“But he’s really not missing,” Kathy said softly. “Not any more than he was last night, Michael. He’s just confused, trying to sort things out.”
“And the police won’t be able to find him anyway. Or—check that—they won’t look for him,” Chuck added. “He’s too old and it hasn’t been long enough. I don’t think they even consider an adult missing anymore unless no one’s heard from them in three days.”
“Well, that sure gives whoever it is enough time to hide out pretty good, doesn’t it?” He slumped back into the cushions. “I just want to talk to him, that’s all. I can answer any questions he’s got for me. Any of them. I promise.”
“Of course you can.” Kathy let out an exhausted sigh. “Maybe this news tonight will make a difference to him. They said on the news that the police are closing the Ro Curtlee cases, and that’s got to include Janice, wouldn’t you think?”

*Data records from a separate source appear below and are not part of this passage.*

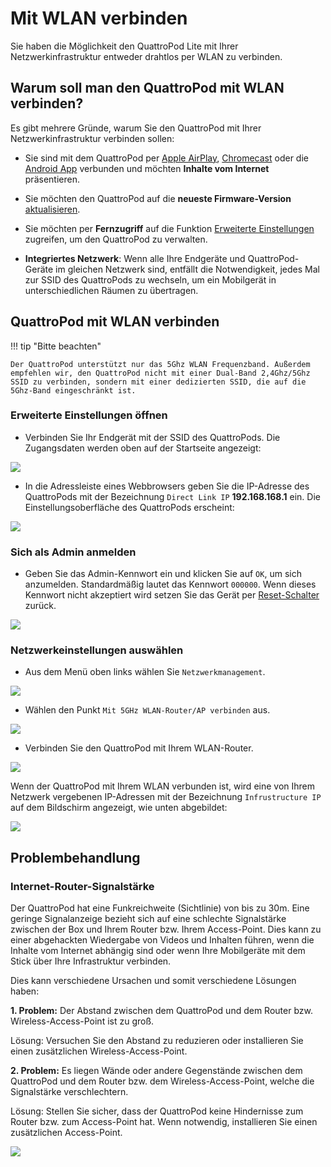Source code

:# Mit WLAN verbinden

Sie haben die Möglichkeit den QuattroPod Lite mit Ihrer Netzwerkinfrastruktur entweder drahtlos per WLAN zu verbinden.

## Warum soll man den QuattroPod mit WLAN verbinden?

Es gibt mehrere Gründe, warum Sie den QuattroPod mit Ihrer Netzwerkinfrastruktur verbinden sollen:

* Sie sind mit dem QuattroPod per [Apple AirPlay](airplay.md), [Chromecast](googlecast.md) oder die [Android App](quickstart.md#b-die-quattropod-app-unter-android) verbunden und möchten **Inhalte vom Internet** präsentieren.

* Sie möchten den QuattroPod auf die **neueste Firmware-Version** [aktualisieren](firmware-upgrade.md).

* Sie möchten per **Fernzugriff** auf die Funktion [Erweiterte Einstellungen](adv.settings.md) zugreifen, um den QuattroPod zu verwalten.
  
* **Integriertes Netzwerk**: Wenn alle Ihre Endgeräte und QuattroPod-Geräte im gleichen Netzwerk sind, entfällt die Notwendigkeit, jedes Mal zur SSID des QuattroPods zu wechseln, um ein Mobilgerät in unterschiedlichen Räumen zu übertragen.

## QuattroPod mit WLAN verbinden

!!! tip "Bitte beachten"
    
	Der QuattroPod unterstützt nur das 5Ghz WLAN Frequenzband. Außerdem empfehlen wir, den QuattroPod nicht mit einer Dual-Band 2,4Ghz/5Ghz SSID zu verbinden, sondern mit einer dedizierten SSID, die auf die 5Ghz-Band eingeschränkt ist.
	
### Erweiterte Einstellungen öffnen

* Verbinden Sie Ihr Endgerät mit der SSID des QuattroPods. Die Zugangsdaten werden oben auf der Startseite angezeigt:

![](/assets/img/quattropod.ssid.direct.connect.png)

* In die Adressleiste eines Webbrowsers geben Sie die IP-Adresse des QuattroPods mit der Bezeichnung `Direct Link IP` **192.168.168.1** ein. Die Einstellungsoberfläche des QuattroPods erscheint:

![](/assets/img/quattropod_directIP.connect.png)

### Sich als Admin anmelden

* Geben Sie das Admin-Kennwort ein und klicken Sie auf `OK`, um sich anzumelden. Standardmäßig lautet das Kennwort `000000`. Wenn dieses Kennwort nicht akzeptiert wird setzen Sie das Gerät per [Reset-Schalter](reset.md#hardreset) zurück.

![](/assets/img/QuattroPod-Login.png)

### Netzwerkeinstellungen auswählen

* Aus dem Menü oben links wählen Sie `Netzwerkmanagement`.

![](/assets/img/quattropod.select.network.png)

* Wählen den Punkt `Mit 5GHz WLAN-Router/AP verbinden` aus.

![](/assets/img/quattropod.select.connect5ghz.png)

* Verbinden Sie den QuattroPod mit Ihrem WLAN-Router.

![](/assets/img/Wifi_Internet.png)

Wenn der QuattroPod mit Ihrem WLAN verbunden ist, wird eine von Ihrem Netzwerk vergebenen IP-Adressen mit der Bezeichnung `Infrustructure IP` auf dem Bildschirm angezeigt, wie unten abgebildet:

![](/assets/img/QuattroPod_IP.png)

## Problembehandlung

### Internet-Router-Signalstärke

Der QuattroPod hat eine Funkreichweite (Sichtlinie) von bis zu 30m. Eine geringe Signalanzeige bezieht sich auf eine schlechte Signalstärke zwischen der Box und Ihrem Router bzw. Ihrem Access-Point. Dies kann zu einer abgehackten Wiedergabe von Videos und Inhalten führen, wenn die Inhalte vom Internet abhängig sind oder wenn Ihre Mobilgeräte mit dem Stick über Ihre Infrastruktur verbinden.

Dies kann verschiedene Ursachen und somit verschiedene Lösungen haben:

**1. Problem:** Der Abstand zwischen dem QuattroPod und dem Router bzw. Wireless-Access-Point ist zu groß.

Lösung: Versuchen Sie den Abstand zu reduzieren oder installieren Sie einen zusätzlichen Wireless-Access-Point.

**2. Problem:** Es liegen Wände oder andere Gegenstände zwischen dem QuattroPod und dem Router bzw. dem Wireless-Access-Point, welche die Signalstärke verschlechtern.

Lösung: Stellen Sie sicher, dass der QuattroPod keine Hindernisse zum Router bzw. zum Access-Point hat. Wenn notwendig, installieren Sie einen zusätzlichen Access-Point.

![](/assets/img/QP.Internet.Signal.png)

“You would think,” Michael said, “but maybe not. Not the way Glitsky’s been looking at it. He obviously still thinks it was Ro, but keeps talking about things that don’t fit. Which still doesn’t mean it was me. I mean, as far as I know, he hasn’t done a thing about even looking at her clients.”
“I don’t know if he can do that,” Kathy said. “Isn’t there some kind of privilege or something? And besides, why would he want to talk to her clients? Do you know something that points to any of them?”
“Only that she was—” He stopped abruptly.
“What?” Kathy asked. “You were going to say something.”
“No.” Mike brought his hand up and squeezed at his temples. “Only that I’m so tired. I don’t know what I’m saying.”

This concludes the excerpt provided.